Our most persistent stray, Boris, has a place! We had adjusted our home routine to keep our girls safe and stress-free, locking the cat flap and night time, giving plenty of love and attention and lashings of Feliway…
I made so many ‘phone calls, it was heart rending. I never truly realised the extent of the stray problem here until I started this, as every other stray cat we’ve helped we’ve been able to re-home privately.
Boris made it through December in a nest of pillows in the porch and had a plate of catfood left out for him morning and night. My girls didn’t like it. Not one little bit. However, they adapted and an uneasy truce was declared.

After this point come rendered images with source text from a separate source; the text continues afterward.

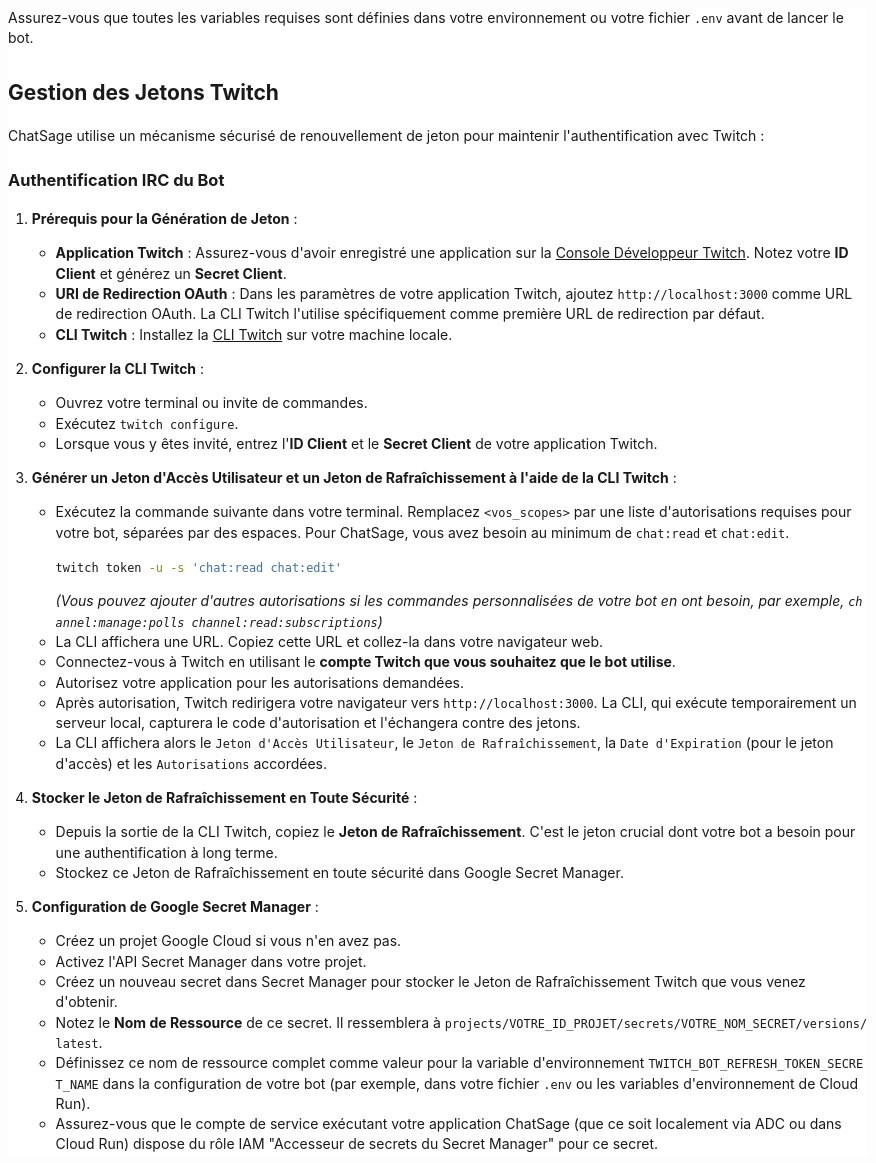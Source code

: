 Assurez-vous que toutes les variables requises sont définies dans votre environnement ou votre fichier `.env` avant de lancer le bot.

## Gestion des Jetons Twitch

ChatSage utilise un mécanisme sécurisé de renouvellement de jeton pour maintenir l'authentification avec Twitch :

### Authentification IRC du Bot

1.  **Prérequis pour la Génération de Jeton** :
    *   **Application Twitch** : Assurez-vous d'avoir enregistré une application sur la [Console Développeur Twitch](https://dev.twitch.tv/console/). Notez votre **ID Client** et générez un **Secret Client**.
    *   **URI de Redirection OAuth** : Dans les paramètres de votre application Twitch, ajoutez `http://localhost:3000` comme URL de redirection OAuth. La CLI Twitch l'utilise spécifiquement comme première URL de redirection par défaut.
    *   **CLI Twitch** : Installez la [CLI Twitch](https://dev.twitch.tv/docs/cli/install) sur votre machine locale.

2.  **Configurer la CLI Twitch** :
    *   Ouvrez votre terminal ou invite de commandes.
    *   Exécutez `twitch configure`.
    *   Lorsque vous y êtes invité, entrez l'**ID Client** et le **Secret Client** de votre application Twitch.

3.  **Générer un Jeton d'Accès Utilisateur et un Jeton de Rafraîchissement à l'aide de la CLI Twitch** :
    *   Exécutez la commande suivante dans votre terminal. Remplacez `<vos_scopes>` par une liste d'autorisations requises pour votre bot, séparées par des espaces. Pour ChatSage, vous avez besoin au minimum de `chat:read` et `chat:edit`.
        ```bash
        twitch token -u -s 'chat:read chat:edit'
        ```
        *(Vous pouvez ajouter d'autres autorisations si les commandes personnalisées de votre bot en ont besoin, par exemple, `channel:manage:polls channel:read:subscriptions`)*
    *   La CLI affichera une URL. Copiez cette URL et collez-la dans votre navigateur web.
    *   Connectez-vous à Twitch en utilisant le **compte Twitch que vous souhaitez que le bot utilise**.
    *   Autorisez votre application pour les autorisations demandées.
    *   Après autorisation, Twitch redirigera votre navigateur vers `http://localhost:3000`. La CLI, qui exécute temporairement un serveur local, capturera le code d'autorisation et l'échangera contre des jetons.
    *   La CLI affichera alors le `Jeton d'Accès Utilisateur`, le `Jeton de Rafraîchissement`, la `Date d'Expiration` (pour le jeton d'accès) et les `Autorisations` accordées.

4.  **Stocker le Jeton de Rafraîchissement en Toute Sécurité** :
    *   Depuis la sortie de la CLI Twitch, copiez le **Jeton de Rafraîchissement**. C'est le jeton crucial dont votre bot a besoin pour une authentification à long terme.
    *   Stockez ce Jeton de Rafraîchissement en toute sécurité dans Google Secret Manager.

5.  **Configuration de Google Secret Manager** :
    *   Créez un projet Google Cloud si vous n'en avez pas.
    *   Activez l'API Secret Manager dans votre projet.
    *   Créez un nouveau secret dans Secret Manager pour stocker le Jeton de Rafraîchissement Twitch que vous venez d'obtenir.
    *   Notez le **Nom de Ressource** de ce secret. Il ressemblera à `projects/VOTRE_ID_PROJET/secrets/VOTRE_NOM_SECRET/versions/latest`.
    *   Définissez ce nom de ressource complet comme valeur pour la variable d'environnement `TWITCH_BOT_REFRESH_TOKEN_SECRET_NAME` dans la configuration de votre bot (par exemple, dans votre fichier `.env` ou les variables d'environnement de Cloud Run).
    *   Assurez-vous que le compte de service exécutant votre application ChatSage (que ce soit localement via ADC ou dans Cloud Run) dispose du rôle IAM "Accesseur de secrets du Secret Manager" pour ce secret.
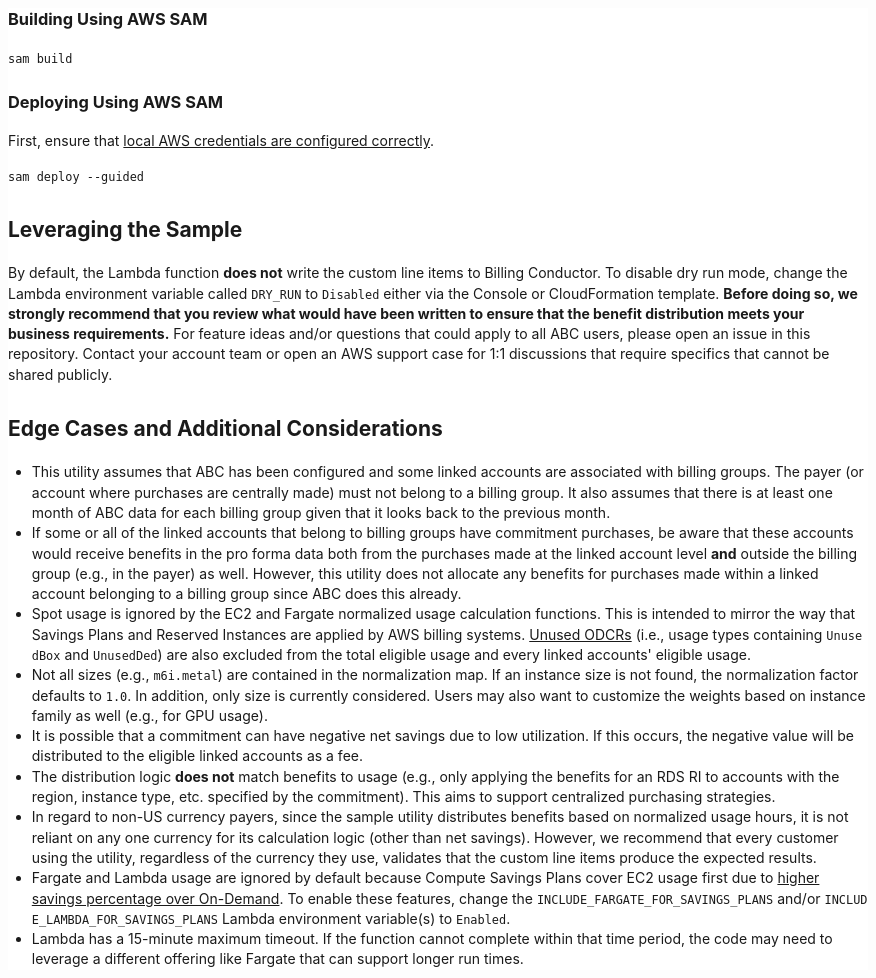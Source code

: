 ### Building Using AWS SAM
```shell
sam build
```

### Deploying Using AWS SAM
First, ensure that [local AWS credentials are configured correctly](https://docs.aws.amazon.com/cli/latest/userguide/cli-chap-configure.html).
```shell
sam deploy --guided
```

## Leveraging the Sample
By default, the Lambda function **does not** write the custom line items to Billing Conductor. To disable dry run mode, change the Lambda environment variable called `DRY_RUN` to `Disabled` either via the Console or CloudFormation template. **Before doing so, we strongly recommend that you review what would have been written to ensure that the benefit distribution meets your business requirements.** For feature ideas and/or questions that could apply to all ABC users, please open an issue in this repository. Contact your account team or open an AWS support case for 1:1 discussions that require specifics that cannot be shared publicly.

## Edge Cases and Additional Considerations
- This utility assumes that ABC has been configured and some linked accounts are associated with billing groups. The payer (or account where purchases are centrally made) must not belong to a billing group. It also assumes that there is at least one month of ABC data for each billing group given that it looks back to the previous month.
- If some or all of the linked accounts that belong to billing groups have commitment purchases, be aware that these accounts would receive benefits in the pro forma data both from the purchases made at the linked account level **and** outside the billing group (e.g., in the payer) as well. However, this utility does not allocate any benefits for purchases made within a linked account belonging to a billing group since ABC does this already.
- Spot usage is ignored by the EC2 and Fargate normalized usage calculation functions. This is intended to mirror the way that Savings Plans and Reserved Instances are applied by AWS billing systems. [Unused ODCRs](https://docs.aws.amazon.com/cur/latest/userguide/monitor-ondemand-reservations.html) (i.e., usage types containing `UnusedBox` and `UnusedDed`) are also excluded from the total eligible usage and every linked accounts' eligible usage.
- Not all sizes (e.g., `m6i.metal`) are contained in the normalization map. If an instance size is not found, the normalization factor defaults to `1.0`. In addition, only size is currently considered. Users may also want to customize the weights based on instance family as well (e.g., for GPU usage).
- It is possible that a commitment can have negative net savings due to low utilization. If this occurs, the negative value will be distributed to the eligible linked accounts as a fee.
- The distribution logic **does not** match benefits to usage (e.g., only applying the benefits for an RDS RI to accounts with the region, instance type, etc. specified by the commitment). This aims to support centralized purchasing strategies.
- In regard to non-US currency payers, since the sample utility distributes benefits based on normalized usage hours, it is not reliant on any one currency for its calculation logic (other than net savings). However, we recommend that every customer using the utility, regardless of the currency they use, validates that the custom line items produce the expected results.
- Fargate and Lambda usage are ignored by default because Compute Savings Plans cover EC2 usage first due to [higher savings percentage over On-Demand](https://aws.amazon.com/savingsplans/compute-pricing/). To enable these features, change the `INCLUDE_FARGATE_FOR_SAVINGS_PLANS` and/or `INCLUDE_LAMBDA_FOR_SAVINGS_PLANS` Lambda environment variable(s) to `Enabled`.
- Lambda has a 15-minute maximum timeout. If the function cannot complete within that time period, the code may need to leverage a different offering like Fargate that can support longer run times.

Then I got the ‘phone call. A place was available in the local shelter – could I catch Boris and bring him in? I was delighted…Boris vanished, unwilling to discuss the terms of his Pexit… (Porch Exit…)
The next couple of nights were cold. There was a frost. With a heavy heart, the morning I was due to bring Boris in, I prepared to call the lovely lady to say that Boris had disappeared and the place would have to go to another cat. I opened the back door to let Charlie out and she hissed angrily. Boris was there!
He “meh”-ed quietly at me and looked hopeful. Quickly, I swept Charlie up and into the front room and emptied a sachet of catfood out for Boris. Now I faced a dilemma – he was accustomed to eating in the porch, having been chased indignantly out of the house by hissing, teeth clattering, paw stamping girl cats.
I placed the food on the doormat and retreated, waiting with bated breath. Boris approached, obviously very hungry, snatched a mouthful of food and went back outside. My heart sank. I was the only person in the house, apart from the cats, and it was beginning to seem that Boris was going to live up to his namesake and be … bumptious.
He came back inside. Had another mouthful of food – and stayed on the mat. I lunged forwards and gently pushed the kitchen door shut. Boris gave me a suspicious look and returned to his food. The cat carrier was waiting, sprinkled with treats and Feliway.
Boris finished his food. Inwardly bracing myself for raked wrists and bitten fingers, I carefully bent down, prepared for the struggle and – PICKED BORIS UP.
He went happily into the cat carrier, turned round, then curled up and went to sleep. Weak with relief, I rang the lovely lady at the shelter to let her know we were on our way.
While we were in the taxi, Boris didn’t fuss, or meow or fight to get out of the carrier. Is it anthropomorphic of me to say he was ready to go and knew I was helping? When we got there, the lady explained how well Boris would be looked after, medical checks, neutering, a warm bed, food…
I saw his little tabby and white face disappear around the corner with a pang, but I know he’ll be happy and safe and make someone a wonderful pet.
Bon voyage Boris and good luck. Time to come in out of the cold now.